Work order –
Set down all of the entries word for word, omitting the images they contain.

---------- Data for review

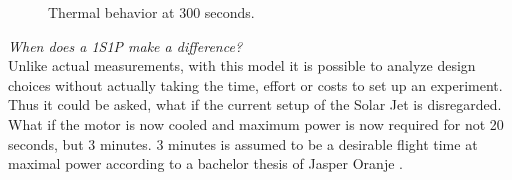 \begin{figure}[H]
  \centering
  \hfill
  \caption{Thermal behavior at 300 seconds.}
  \label{Fig:1_thermal_behavior}
\end{figure}

\textit{When does a 1S1P make a difference?}\\
Unlike actual measurements, with this model it is possible to analyze design choices without actually taking the time, effort or costs to set up an experiment. Thus it could be asked, what if the current setup of the Solar Jet is disregarded. What if the motor is now cooled and maximum power is now required for not 20 seconds, but 3 minutes. 3 minutes is assumed to be a desirable flight time at maximal power according to a bachelor thesis of Jasper Oranje \cite{BEP_Jasper}.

--------------------

Answer section –
 \begin{figure}[H]
  \centering
  \hfill
  \caption{Thermal behavior at 300 seconds.}
  \label{Fig:1_thermal_behavior}
\end{figure}

\textit{When does a 1S1P make a difference?}\\
Unlike actual measurements, with this model it is possible to analyze design choices without actually taking the time, effort or costs to set up an experiment. Thus it could be asked, what if the current setup of the Solar Jet is disregarded. What if the motor is now cooled and maximum power is now required for not 20 seconds, but 3 minutes. 3 minutes is assumed to be a desirable flight time at maximal power according to a bachelor thesis of Jasper Oranje \cite{BEP_Jasper}.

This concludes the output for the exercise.